Ik kan me voorstellen dat mensen denken dat er ongunstige ontwikkelingen aan zitten te komen, maar als je erover nadenkt, is aan deze problemen vaak wel wat te doen. Als je naar wetenschappers luistert over de toekomstige ontwikkelingen in hun vakgebied hoor je weinig negatieve geluiden: het algemene idee is toch wel dat we de problemen die eraan zitten te komen, bijvoorbeeld de vergrijzing, en het terugtreden van het Westen uit het geopolitieke systeem, allemaal wel het hoofd kunnen bieden. Daarbij komt dat het me onverstandig lijkt om je te laten beïnvloeden door eventuele negatieve verwachtingen en je hoofd in het zand te stoppen, omdat dat de constructieve oplossing van een probleem niet ten goede zal komen. Wanneer je problemen erkent, kan je in de economie verstandig na gaan denken over de vergrijzing en aan oplossingen werken, net als dat je in de politicologie kan nadenken over een meerpolig geopolitiek systeem, in tegenstelling tot de hegemonie van de VS zoals we die nu kennen. Tot slot zou je er in de astrofysica wél licht negatief van kunnen worden dat de zon er over 5 miljard jaar mee ophoudt, maar het is de vraag of je je daar nu al druk om moet maken.
Problemen in de huidige tijd zijn vaak erg complex en beslaan meerdere disciplines. Deze complexiteit zal in de toekomst eerder toe- dan afnemen. Hoe denkt u dat er omgegaan moet worden met de interdisciplinariteit van toekomstige ontwikkelingen?
Je ziet tegenwoordig wel aan veel universiteiten interdisciplinaire clubs opkomen, maar ik denk dat het denken over de toekomst in veel disciplines nog zo in de kinderschoenen staat, dat het eerst zaak is om het vanuit de losse disciplines serieuzer aan te pakken. Op het moment dat dit goed geregeld is, is het natuurlijk wel weer interessant om een aantal mensen vanuit verschillende disciplines bij elkaar te halen en een wat meer geïntegreerde aanpak te ontwikkelen. Problemen, zoals de uitwerking van het bezit van olie, zijn natuurlijk problemen die bij uitstek om zo’n geïntegreerde aanpak vragen.
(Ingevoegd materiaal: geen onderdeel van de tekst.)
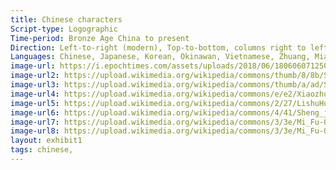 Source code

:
 ```yaml
---
title: Chinese characters
Script-type: Logographic
Time-period: Bronze Age China to present
Direction: Left-to-right (modern), Top-to-bottom, columns right to left (traditional)
Languages: Chinese, Japanese, Korean, Okinawan, Vietnamese, Zhuang, Miao
image-url: https://i.epochtimes.com/assets/uploads/2018/06/1806060712502357-600x400.jpg
image-url2: https://upload.wikimedia.org/wikipedia/commons/thumb/8/8b/Shang_dynasty_inscribed_scapula.jpg/1024px-Shang_dynasty_inscribed_scapula.jpg
image-url3: https://upload.wikimedia.org/wikipedia/commons/thumb/a/ad/Song_ding_inscription.jpg/1920px-Song_ding_inscription.jpg
image-url4: https://upload.wikimedia.org/wikipedia/commons/e/e2/XiaozhuanQinquan.jpg
image-url5: https://upload.wikimedia.org/wikipedia/commons/2/27/LishuHuashanmiao.jpg
image-url6: https://upload.wikimedia.org/wikipedia/commons/4/41/Sheng_jiao_xu.jpg
image-url7: https://upload.wikimedia.org/wikipedia/commons/3/3e/Mi_Fu-On_Calligraphy.jpg
image-url8: https://upload.wikimedia.org/wikipedia/commons/3/3e/Mi_Fu-On_Calligraphy.jpg
layout: exhibit1
tags: chinese, 
---
```

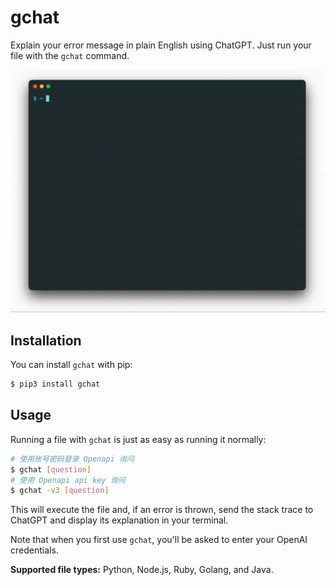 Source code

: # gchat

Explain your error message in plain English using ChatGPT. Just run your file with the `gchat` command.

![Demo](demo.gif)

## Installation

You can install `gchat` with pip:

```bash
$ pip3 install gchat
```

## Usage

Running a file with `gchat` is just as easy as running it normally:

```bash
# 使用账号密码登录 Openapi 询问
$ gchat [question]
# 使用 Openapi api key 询问
$ gchat -v3 [question]
```

This will execute the file and, if an error is thrown, send the stack trace to ChatGPT and display its explanation in your terminal.

Note that when you first use `gchat`, you'll be asked to enter your OpenAI credentials.

__Supported file types:__ Python, Node.js, Ruby, Golang, and Java.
Op het gebied van welke disciplines ziet u in de toekomst de meeste interessante ontwikkelingen en welke disciplines moeten in de toekomst nodig de handen ineen slaan?
Ik denk niet dat het mogelijk is om echt een voorkeursgebied aan te wijzen. Wel interessant is het gegeven dat de vakgebieden die de meeste aandacht krijgen op het moment, zoals biotechnologie en nanotechnologie, absoluut niet veel belangrijker zijn dan de meer traditionele gebieden, zoals landbouw. Je ziet eigenlijk een curieuze vertekening in de wetenschappelijke pikorde. Hoewel het in de wetenschap op dit moment nano- en biotechnologie is wat de klok slaat, zie je aan de huidige voedselcrisis en het klimaatprobleem dat het toch ook de ouderwetse wetenschappelijke gebieden zoals landbouw en energievoorziening zijn, waar zich hele interessante ontwikkelingen voordoen. Wat je dan ziet is dat de wetenschappelijke pikorde absoluut niet gelijk loopt met het maatschappelijke belang.
U zou dus niet aan één van de disciplines de voorkeur geven?
Het interessante bij het oplossen van hedendaagse en toekomstige problemen is juist, dat als je er op één vakgebied aan begint te trekken, er vaak een enorme kluwen van andere vakgebieden achteraan komt, die ook met het probleem te maken hebben. Vaak zie je dan zelfs dat je met één van de andere vakgebieden uiteindelijk veel meer aan het probleem kan doen dan met het gebied waar je mee begon. Het is naar mijn mening veel belangrijker om te kijken welk vakgebied, of combinatie van gebieden, je het verst kan brengen bij het oplossen van een probleem, dan je te concentreren op één vakgebied dat toevallig populair is.